Pictures paired with source code
★ ★ ★ ★ ★

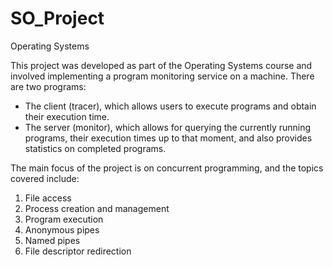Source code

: # SO_Project
Operating Systems

This project was developed as part of the Operating Systems course and involved implementing a program monitoring service on a machine.
There are two programs:
* The client (tracer), which allows users to execute programs and obtain their execution time.
* The server (monitor), which allows for querying the currently running programs, their execution times up to that moment, and also provides statistics on completed programs.

The main focus of the project is on concurrent programming, and the topics covered include:
1. File access
2. Process creation and management
3. Program execution
4. Anonymous pipes
5. Named pipes
6. File descriptor redirection

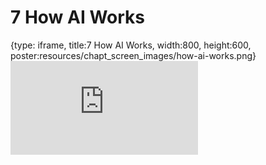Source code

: # 7 How AI Works
 
{type: iframe, title:7 How AI Works, width:800, height:600, poster:resources/chapt_screen_images/how-ai-works.png}
![](https://hutchdatascience.org/AI_for_Decision_Makers/no_toc/how-ai-works.html)
 

 
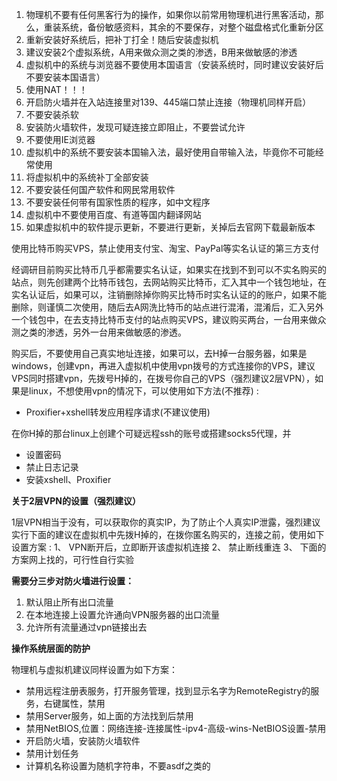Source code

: 1. 物理机不要有任何黑客行为的操作，如果你以前常用物理机进行黑客活动，那么，重装系统，备份敏感资料，其余的不要保存，对整个磁盘格式化重新分区  
2. 重新安装好系统后，把补丁打全！随后安装虚拟机 
3. 建议安装2个虚拟系统，A用来做众测之类的渗透，B用来做敏感的渗透 
4. 虚拟机中的系统与浏览器不要使用本国语言（安装系统时，同时建议安装好后不要安装本国语言） 
5. 使用NAT！！！ 
6. 开启防火墙并在入站连接里对139、445端口禁止连接（物理机同样开启） 
7. 不要安装杀软 
8. 安装防火墙软件，发现可疑连接立即阻止，不要尝试允许 
9. 不要使用IE浏览器 
10. 虚拟机中的系统不要安装本国输入法，最好使用自带输入法，毕竟你不可能经常使用 
11. 将虚拟机中的系统补丁全部安装 
12. 不要安装任何国产软件和网民常用软件 
13. 不要安装任何带有国家性质的程序，如中文程序 
14. 虚拟机中不要使用百度、有道等国内翻译网站 
15. 如果虚拟机中的软件提示更新，不要进行更新，关掉后去官网下载最新版本 



使用比特币购买VPS，禁止使用支付宝、淘宝、PayPal等实名认证的第三方支付 



经调研目前购买比特币几乎都需要实名认证，如果实在找到不到可以不实名购买的站点，则先创建两个比特币钱包，去网站购买比特币，汇入其中一个钱包地址，在实名认证后，如果可以，注销删除掉你购买比特币时实名认证的的账户，如果不能删除，则谨慎二次使用，随后去A网洗比特币的站点进行混淆，混淆后，汇入另外一个钱包中，在去支持比特币支付的站点购买VPS，建议购买两台，一台用来做众测之类的渗透，另外一台用来做敏感的渗透。 



购买后，不要使用自己真实地址连接，如果可以，去H掉一台服务器，如果是windows，创建vpn，再进入虚拟机中使用vpn拨号的方式连接你的VPS，建议VPS同时搭建vpn，先拨号H掉的，在拨号你自己的VPS（强烈建议2层VPN），如果是linux，不想使用vpn的情况下，可以使用如下方法(不推荐) :

- Proxifier+xshell转发应用程序请求(不建议使用)



在你H掉的那台linux上创建个可疑远程ssh的账号或搭建socks5代理，并

- 设置密码
- 禁止日志记录
- 安装xshell、Proxifier 



**关于2层VPN的设置（强烈建议）** 

1层VPN相当于没有，可以获取你的真实IP，为了防止个人真实IP泄露，强烈建议实行下面的建议在虚拟机中先拨H掉的，在拨你匿名购买的，连接之前，使用如下设置方案 :
1、  VPN断开后，立即断开该虚拟机连接 
2、  禁止断线重连 
3、  下面的方案网上找的，可行性自行实验 

**需要分三步对防火墙进行设置：**

1. 默认阻止所有出口流量
2. 在本地连接上设置允许通向VPN服务器的出口流量
3. 允许所有流量通过vpn链接出去

**操作系统层面的防护**

物理机与虚拟机建议同样设置为如下方案：

- 禁用远程注册表服务，打开服务管理，找到显示名字为RemoteRegistry的服务，右键属性，禁用
- 禁用Server服务，如上面的方法找到后禁用
- 禁用NetBIOS,位置：网络连接-连接属性-ipv4-高级-wins-NetBIOS设置-禁用
- 开启防火墙，安装防火墙软件
- 禁用计划任务
- 计算机名称设置为随机字符串，不要asdf之类的

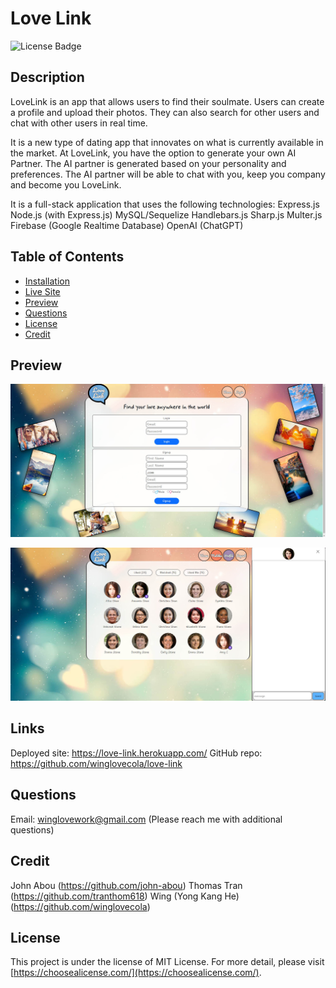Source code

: # Love Link
![License Badge](https://img.shields.io/badge/license-MIT%20License-lightgreen)


## Description

LoveLink is an app that allows users to find their soulmate. Users can create a profile and upload their photos. They can also search for other users and chat with other users in real time.

It is a new type of dating app that innovates on what is currently available in the market. At LoveLink, you have the option to generate your own AI Partner. The AI partner is generated based on your personality and preferences. The AI partner will be able to chat with you, keep you company and become you LoveLink.

It is a full-stack application that uses the following technologies:
Express.js
Node.js (with Express.js) 
MySQL/Sequelize
Handlebars.js
Sharp.js
Multer.js
Firebase (Google Realtime Database)
OpenAI (ChatGPT)

## Table of Contents

- [Installation](#installation)
- [Live Site](#livesite)
- [Preview](#preview)
- [Questions](#questions)
- [License](#license)
- [Credit](#credit)



## Preview

![Screenshot 1](https://github.com/winglovecola/love-link/blob/main/public/assets/img/site/screenshot1.jpg?raw=true)

![Screenshot 2](https://github.com/winglovecola/love-link/blob/main/public/assets/img/site/screenshot2.jpg?raw=true)



## Links
Deployed site: https://love-link.herokuapp.com/
GitHub repo: https://github.com/winglovecola/love-link


## Questions

Email: winglovework@gmail.com (Please reach me with additional questions)



## Credit

John Abou (https://github.com/john-abou)
Thomas Tran (https://github.com/tranthom618)
Wing (Yong Kang He) (https://github.com/winglovecola)


## License

This project is under the license of MIT License. For more detail, please visit [https://choosealicense.com/](https://choosealicense.com/).







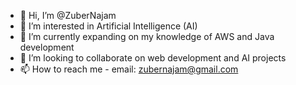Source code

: - 👋 Hi, I’m @ZuberNajam
- 👀 I’m interested in Artificial Intelligence (AI)
- 🌱 I’m currently expanding on my knowledge of AWS and Java development
- 💞️ I’m looking to collaborate on web development and AI projects
- 📫 How to reach me - email: zubernajam@gmail.com

<!---
ZuberNajam/ZuberNajam is a ✨ special ✨ repository because its `README.md` (this file) appears on your GitHub profile.
You can click the Preview link to take a look at your changes.
--->
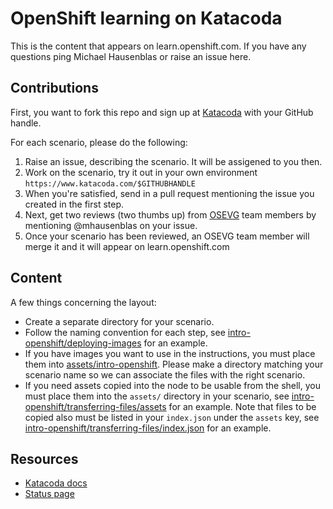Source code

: # OpenShift learning on Katacoda

This is the content that appears on learn.openshift.com. If you have any questions ping Michael Hausenblas or raise an issue here.

## Contributions

First, you want to fork this repo and sign up at [Katacoda](https://katacoda.com/login) with your GitHub handle.

For each scenario, please do the following:

1. Raise an issue, describing the scenario. It will be assigened to you then.
1. Work on the scenario, try it out in your own environment `https://www.katacoda.com/$GITHUBHANDLE`
1. When you're satisfied, send in a pull request mentioning the issue you created in the first step.
1. Next, get two reviews (two thumbs up) from [OSEVG](mailto:osevg@redhat.com) team members by mentioning @mhausenblas on your issue.
1. Once your scenario has been reviewed, an OSEVG team member will merge it and it will appear on learn.openshift.com

## Content

A few things concerning the layout:

* Create a separate directory for your scenario.
* Follow the naming convention for each step, see [intro-openshift/deploying-images](https://github.com/openshift-evangelists/intro-katacoda/tree/master/intro-openshift/deploying-images) for an example.
* If you have images you want to use in the instructions, you must place them into [assets/intro-openshift](https://github.com/openshift-evangelists/intro-katacoda/tree/master/assets/intro-openshift). Please make a directory matching your scenario name so we can associate the files with the right scenario.
* If you need assets copied into the node to be usable from the shell, you must place them into the `assets/` directory in your scenario, see [intro-openshift/transferring-files/assets](https://github.com/openshift-evangelists/intro-katacoda/tree/master/intro-openshift/transferring-files/assets) for an example. Note that files to be copied also must be listed in your `index.json` under the `assets` key, see [intro-openshift/transferring-files/index.json](https://github.com/openshift-evangelists/intro-katacoda/blob/master/intro-openshift/transferring-files/index.json) for an example.

## Resources

* [Katacoda docs](https://www.katacoda.com/docs)
* [Status page](https://openshift.status.katacoda.com/)
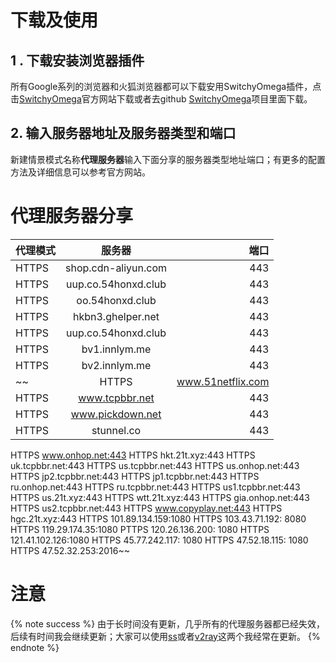 
# 下载及使用
## 1 . 下载安装浏览器插件
所有Google系列的浏览器和火狐浏览器都可以下载安用SwitchyOmega插件，点击[SwitchyOmega](https://www.switchyomega.com)官方网站下载或者去github [SwitchyOmega](https://github.com/FelisCatus/SwitchyOmega)项目里面下载。
## 2. 输入服务器地址及服务器类型和端口
新建情景模式名称**代理服务器**输入下面分享的服务器类型地址端口；有更多的配置方法及详细信息可以参考官方网站。
<escape><!-- more --></escape>
# 代理服务器分享
| 代理模式 | 服务器 | 端口 |
| :--- | :----: | ----: |
| HTTPS | shop.cdn-aliyun.com | 443 |
| HTTPS | uup.co.54honxd.club | 443 |
| HTTPS | oo.54honxd.club | 443 |
| HTTPS | hkbn3.ghelper.net | 443 |
| HTTPS | uup.co.54honxd.club | 443 |
| HTTPS | bv1.innlym.me | 443 |
| HTTPS | bv2.innlym.me | 443 |
~~| HTTPS | www.51netflix.com | 80 |
| HTTPS | www.tcpbbr.net | 443 |
| HTTPS | www.pickdown.net | 443 |
| HTTPS | stunnel.co | 443 |
HTTPS www.onhop.net:443
HTTPS hkt.21t.xyz:443
HTTPS uk.tcpbbr.net:443
HTTPS us.tcpbbr.net:443
HTTPS us.onhop.net:443
HTTPS jp2.tcpbbr.net:443
HTTPS jp1.tcpbbr.net:443
HTTPS ru.onhop.net:443
HTTPS ru.tcpbbr.net:443
HTTPS us1.tcpbbr.net:443
HTTPS us.21t.xyz:443
HTTPS wtt.21t.xyz:443
HTTPS gia.onhop.net:443
HTTPS us2.tcpbbr.net:443
HTTPS www.copyplay.net:443
HTTPS hgc.21t.xyz:443
HTTPS 101.89.134.159:1080
HTTPS 103.43.71.192: 8080
HTTPS 119.29.174.35:1080
PTTPS 120.26.136.200: 1080
HTTPS 121.41.102.126:1080
HTTPS 45.77.242.117: 1080
HTTPS 47.52.18.115: 1080
HTTPS 47.52.32.253:2016~~
# 注意

{% note success %}
由于长时间没有更新，几乎所有的代理服务器都已经失效，后续有时间我会继续更新；大家可以使用[ss](https://pzb568.github.io/2018/11/08/ss%E7%B3%BB%E5%88%97%E8%BD%AF%E4%BB%B6%E5%88%86%E4%BA%AB%E5%8F%8A%E4%BD%BF%E7%94%A8/)或者[v2ray](https://pzb568.github.io/2018/11/09/v2ray%E7%9A%84%E4%BD%BF%E7%94%A8%E4%B8%8E%E5%88%86%E4%BA%AB/ "v2ray")这两个我经常在更新。
{% endnote %}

★ ★ ★ ★ ★

Look above for the line with "物理机与虚拟机建议同样设置为如下方案：" and the line with "OpenAI (ChatGPT)", then copy exactly the lines from the first through the second, both kept, with no pictures.

物理机与虚拟机建议同样设置为如下方案：

- 禁用远程注册表服务，打开服务管理，找到显示名字为RemoteRegistry的服务，右键属性，禁用
- 禁用Server服务，如上面的方法找到后禁用
- 禁用NetBIOS,位置：网络连接-连接属性-ipv4-高级-wins-NetBIOS设置-禁用
- 开启防火墙，安装防火墙软件
- 禁用计划任务
- 计算机名称设置为随机字符串，不要asdf之类的

Source code

: # Love Link
![License Badge](https://img.shields.io/badge/license-MIT%20License-lightgreen)


## Description

LoveLink is an app that allows users to find their soulmate. Users can create a profile and upload their photos. They can also search for other users and chat with other users in real time.

It is a new type of dating app that innovates on what is currently available in the market. At LoveLink, you have the option to generate your own AI Partner. The AI partner is generated based on your personality and preferences. The AI partner will be able to chat with you, keep you company and become you LoveLink.

It is a full-stack application that uses the following technologies:
Express.js
Node.js (with Express.js) 
MySQL/Sequelize
Handlebars.js
Sharp.js
Multer.js
Firebase (Google Realtime Database)
OpenAI (ChatGPT)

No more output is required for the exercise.